Robyn Dixon’s essay in The Washington Post published on January 2, 2021 tells how imprisonment has largely replaced assassination as a method of silencing the opposition. The Moscow bureau chief checks in on the opposition in Russia. Her article is titled ‘Polar bears and Arctic isolation: A Russian opposition activist describes military service as ‘political exile’’

Through an interview, the article detailed the experiences of Russian opposition politician, 24-year-old Ruslan Shaveddinov who was sent into desolate Novaya Zemlya for a year, for ‘dodging compulsory military conscription’. Shaveddinov is a close ally of Russian opposition leader Alexei Navalny, and he has been active in the Opposition's 'Smart Voting' campaign.

On a desolate archipelago in the Russian Arctic — so far from civilization that it was a Soviet nuclear bomb test site in the 1960s — sits a leaky metal hut shaped like a barrel with an icon and a photograph of President Vladimir Putin on the wall inside.

There are no trees, no Internet, no landline or mobile phone connection and no water on site except for melted snow and ice. Hungry polar bears are all around. So the outpost at Cherakino seems a perfect place to revive the practice of political exile in Putin's Russia, opposition leaders contend.

It’s here that Russia’s military sent one of the country’s most promising opposition politicians, Ruslan Shaveddinov, after security agents in black masks broke down his door and seized him from his home in December 2019.

“They called it political exile. They didn’t even try to train me in military skills,” Shaveddinov said in an interview with The Washington Post after his return to Moscow on Dec. 23, exactly a year after he was taken.

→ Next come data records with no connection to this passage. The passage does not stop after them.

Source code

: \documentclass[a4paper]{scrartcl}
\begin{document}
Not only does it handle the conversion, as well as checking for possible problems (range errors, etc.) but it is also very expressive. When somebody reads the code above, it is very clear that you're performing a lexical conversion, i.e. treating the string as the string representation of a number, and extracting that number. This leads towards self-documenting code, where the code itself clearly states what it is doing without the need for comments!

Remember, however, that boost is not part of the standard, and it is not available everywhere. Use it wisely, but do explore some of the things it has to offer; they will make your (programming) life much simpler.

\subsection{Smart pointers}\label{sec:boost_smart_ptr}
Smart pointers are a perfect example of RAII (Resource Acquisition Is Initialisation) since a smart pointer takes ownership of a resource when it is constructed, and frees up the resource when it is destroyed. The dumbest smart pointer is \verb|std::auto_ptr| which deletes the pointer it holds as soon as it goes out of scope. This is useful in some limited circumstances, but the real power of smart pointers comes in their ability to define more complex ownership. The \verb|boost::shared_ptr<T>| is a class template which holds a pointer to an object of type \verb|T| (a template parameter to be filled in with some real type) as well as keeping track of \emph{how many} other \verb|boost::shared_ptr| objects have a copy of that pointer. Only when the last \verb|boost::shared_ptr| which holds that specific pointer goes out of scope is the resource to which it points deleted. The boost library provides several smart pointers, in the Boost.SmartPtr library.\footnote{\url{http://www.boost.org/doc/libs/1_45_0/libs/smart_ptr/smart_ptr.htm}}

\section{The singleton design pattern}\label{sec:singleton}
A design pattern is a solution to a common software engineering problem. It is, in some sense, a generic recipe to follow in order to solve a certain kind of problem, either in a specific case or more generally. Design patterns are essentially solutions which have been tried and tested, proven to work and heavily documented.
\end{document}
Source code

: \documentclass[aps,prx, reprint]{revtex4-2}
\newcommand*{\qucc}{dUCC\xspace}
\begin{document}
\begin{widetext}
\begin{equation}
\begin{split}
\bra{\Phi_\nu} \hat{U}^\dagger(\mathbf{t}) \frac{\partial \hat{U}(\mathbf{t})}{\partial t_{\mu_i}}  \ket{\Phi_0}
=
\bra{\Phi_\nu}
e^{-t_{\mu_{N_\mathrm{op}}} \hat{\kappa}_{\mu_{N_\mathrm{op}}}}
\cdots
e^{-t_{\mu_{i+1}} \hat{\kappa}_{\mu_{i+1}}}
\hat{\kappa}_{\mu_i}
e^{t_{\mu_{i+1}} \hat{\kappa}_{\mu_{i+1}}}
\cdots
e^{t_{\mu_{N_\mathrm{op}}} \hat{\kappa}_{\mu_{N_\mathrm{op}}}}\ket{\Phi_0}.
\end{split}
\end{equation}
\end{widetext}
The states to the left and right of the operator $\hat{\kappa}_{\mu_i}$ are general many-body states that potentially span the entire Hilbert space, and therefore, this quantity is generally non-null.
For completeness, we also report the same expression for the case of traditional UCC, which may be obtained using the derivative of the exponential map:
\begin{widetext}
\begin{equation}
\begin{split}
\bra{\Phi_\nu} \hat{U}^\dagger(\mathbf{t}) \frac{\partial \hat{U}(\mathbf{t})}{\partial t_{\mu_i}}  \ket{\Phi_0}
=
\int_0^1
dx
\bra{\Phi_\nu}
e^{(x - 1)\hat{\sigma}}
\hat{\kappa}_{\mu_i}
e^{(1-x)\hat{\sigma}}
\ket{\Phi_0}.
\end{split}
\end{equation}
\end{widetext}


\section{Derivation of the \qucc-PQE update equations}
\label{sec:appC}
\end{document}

This is still Putin’s Presidency, and this fourth Presidential term will end in 2024. The September 2019 municipal and regional elections saw a crackdown of opposition protests. The opposition will gather its strength, and the incumbent will consolidate its powers. As with each election, people want change. When a President has been the government since 2012, I suppose the electorate wants change even more. Russia is in a state of flux and protests because parliamentary elections will happen sometime before 19 September this year. 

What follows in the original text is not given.